Pogacar geht auf ersten Sieg bei Mailand-San-Remo los
Das längste Rad-Straßenrennen der Saison und auch erste der fünf „Monumente“ steht an: Die 116. Auflage des Radklassikers Mailand-San-Remo geht am Samstag in Szene, nicht weniger als 289 Kilometer sind von Pavia bis ins Ziel zu überwinden.
Am Start ist nicht nur Titelverteidiger Jasper Philipsen (BEL) sowie dessen Alpecin-Teamkollege und 2023-Sieger Mathieu van der Poel, sondern auch Topstar Tadej Pogacar.
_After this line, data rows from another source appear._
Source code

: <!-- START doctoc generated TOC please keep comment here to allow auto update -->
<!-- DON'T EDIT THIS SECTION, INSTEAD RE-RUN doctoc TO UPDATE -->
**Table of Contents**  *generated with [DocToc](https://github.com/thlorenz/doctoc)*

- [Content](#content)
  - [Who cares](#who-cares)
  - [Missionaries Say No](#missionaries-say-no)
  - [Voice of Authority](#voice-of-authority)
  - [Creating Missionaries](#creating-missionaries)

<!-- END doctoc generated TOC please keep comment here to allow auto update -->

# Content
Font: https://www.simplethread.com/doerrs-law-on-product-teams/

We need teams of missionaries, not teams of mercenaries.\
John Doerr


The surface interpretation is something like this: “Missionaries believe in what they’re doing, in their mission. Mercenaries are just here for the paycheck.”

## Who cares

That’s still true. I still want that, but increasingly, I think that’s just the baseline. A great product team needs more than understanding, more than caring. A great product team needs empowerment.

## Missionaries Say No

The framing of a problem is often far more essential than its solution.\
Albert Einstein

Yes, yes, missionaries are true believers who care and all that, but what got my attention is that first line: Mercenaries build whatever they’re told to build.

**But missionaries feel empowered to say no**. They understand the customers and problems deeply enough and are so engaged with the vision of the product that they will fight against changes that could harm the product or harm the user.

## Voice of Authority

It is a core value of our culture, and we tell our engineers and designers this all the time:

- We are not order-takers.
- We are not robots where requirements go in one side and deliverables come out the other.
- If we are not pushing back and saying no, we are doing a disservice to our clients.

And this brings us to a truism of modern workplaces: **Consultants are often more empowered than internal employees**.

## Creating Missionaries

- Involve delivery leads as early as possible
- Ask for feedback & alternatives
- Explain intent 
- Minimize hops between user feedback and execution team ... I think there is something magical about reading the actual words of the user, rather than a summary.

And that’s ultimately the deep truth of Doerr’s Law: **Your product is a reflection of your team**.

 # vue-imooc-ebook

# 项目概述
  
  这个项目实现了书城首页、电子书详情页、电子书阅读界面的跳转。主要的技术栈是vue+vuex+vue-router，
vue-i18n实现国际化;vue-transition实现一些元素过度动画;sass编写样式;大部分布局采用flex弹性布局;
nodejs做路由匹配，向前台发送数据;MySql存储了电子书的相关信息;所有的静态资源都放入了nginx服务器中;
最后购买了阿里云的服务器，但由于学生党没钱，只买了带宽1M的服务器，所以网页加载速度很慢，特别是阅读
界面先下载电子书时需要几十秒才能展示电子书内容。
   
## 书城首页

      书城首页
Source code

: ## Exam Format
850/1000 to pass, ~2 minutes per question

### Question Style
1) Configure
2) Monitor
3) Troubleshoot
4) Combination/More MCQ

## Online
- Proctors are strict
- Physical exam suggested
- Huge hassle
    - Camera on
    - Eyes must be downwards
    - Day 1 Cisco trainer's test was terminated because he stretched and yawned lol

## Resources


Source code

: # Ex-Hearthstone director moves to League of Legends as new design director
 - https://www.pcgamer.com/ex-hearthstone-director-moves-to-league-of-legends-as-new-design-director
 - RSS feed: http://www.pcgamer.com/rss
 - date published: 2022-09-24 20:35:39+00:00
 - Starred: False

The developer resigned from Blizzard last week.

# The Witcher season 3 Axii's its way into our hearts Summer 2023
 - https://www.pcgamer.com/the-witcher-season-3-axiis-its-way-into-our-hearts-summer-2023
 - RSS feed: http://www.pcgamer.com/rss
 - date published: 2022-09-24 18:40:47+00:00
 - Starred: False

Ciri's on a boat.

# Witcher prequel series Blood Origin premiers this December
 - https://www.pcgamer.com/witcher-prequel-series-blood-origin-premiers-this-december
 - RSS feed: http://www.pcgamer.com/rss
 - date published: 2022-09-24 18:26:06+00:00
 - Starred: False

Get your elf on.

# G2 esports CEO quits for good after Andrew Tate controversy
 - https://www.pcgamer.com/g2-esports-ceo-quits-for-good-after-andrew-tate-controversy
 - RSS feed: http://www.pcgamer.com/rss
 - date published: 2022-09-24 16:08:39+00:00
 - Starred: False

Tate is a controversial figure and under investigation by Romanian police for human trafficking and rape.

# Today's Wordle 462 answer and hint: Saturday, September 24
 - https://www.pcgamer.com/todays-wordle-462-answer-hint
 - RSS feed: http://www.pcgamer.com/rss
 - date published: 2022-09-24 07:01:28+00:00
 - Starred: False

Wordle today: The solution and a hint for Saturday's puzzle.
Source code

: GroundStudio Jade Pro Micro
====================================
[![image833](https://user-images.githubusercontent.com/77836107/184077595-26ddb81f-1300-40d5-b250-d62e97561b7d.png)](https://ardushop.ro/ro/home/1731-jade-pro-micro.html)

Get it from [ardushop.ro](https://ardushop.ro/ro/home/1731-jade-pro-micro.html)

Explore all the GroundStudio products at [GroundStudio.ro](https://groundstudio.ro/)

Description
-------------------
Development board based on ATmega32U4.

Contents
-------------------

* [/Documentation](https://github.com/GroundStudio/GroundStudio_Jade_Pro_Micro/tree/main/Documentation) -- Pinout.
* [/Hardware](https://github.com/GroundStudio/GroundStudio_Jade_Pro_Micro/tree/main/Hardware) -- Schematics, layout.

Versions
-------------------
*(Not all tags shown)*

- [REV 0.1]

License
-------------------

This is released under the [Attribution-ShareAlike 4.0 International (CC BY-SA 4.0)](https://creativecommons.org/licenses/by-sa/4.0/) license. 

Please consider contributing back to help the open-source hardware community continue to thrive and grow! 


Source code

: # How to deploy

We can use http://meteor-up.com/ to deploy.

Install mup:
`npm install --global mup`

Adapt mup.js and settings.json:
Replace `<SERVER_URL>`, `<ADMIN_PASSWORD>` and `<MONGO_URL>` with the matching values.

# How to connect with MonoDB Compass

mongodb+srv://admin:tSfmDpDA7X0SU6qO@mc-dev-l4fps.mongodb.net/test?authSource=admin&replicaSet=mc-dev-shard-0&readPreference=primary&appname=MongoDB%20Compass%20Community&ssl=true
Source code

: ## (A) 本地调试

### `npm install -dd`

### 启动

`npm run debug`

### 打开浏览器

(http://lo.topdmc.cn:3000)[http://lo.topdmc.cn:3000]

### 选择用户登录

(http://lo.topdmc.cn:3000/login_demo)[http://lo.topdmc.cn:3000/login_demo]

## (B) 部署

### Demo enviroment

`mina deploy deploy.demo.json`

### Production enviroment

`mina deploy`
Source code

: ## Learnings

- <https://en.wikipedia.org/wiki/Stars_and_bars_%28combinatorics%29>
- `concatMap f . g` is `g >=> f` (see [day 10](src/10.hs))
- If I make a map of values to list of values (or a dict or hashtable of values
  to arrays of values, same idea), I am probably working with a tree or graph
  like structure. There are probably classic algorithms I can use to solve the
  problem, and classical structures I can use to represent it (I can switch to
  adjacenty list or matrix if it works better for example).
Der Slowene war im Vorjahr als Dritter so nahe wie nie am ersten Sieg.
In seiner bisherigen Karriere hat Pogacar vier der fünf Monumente bestritten und drei davon bereits gewonnen: die Flandern-Rundfahrt (2023), Lüttich-Bastogne-Lüttich (2021, 2024) und schon vier Mal die Lombardei-Rundfahrt (2021-2024). Bei Mailand-Sanremo steht ein dritter Platz im Vorjahr als Ergebnis zu Buche, in den Jahren davor war er 2022 Fünfter und 2023 Vierter gewesen. Neben der „Primavera“ fehlt ihm auch noch ein Sieg bei Paris-Roubaix.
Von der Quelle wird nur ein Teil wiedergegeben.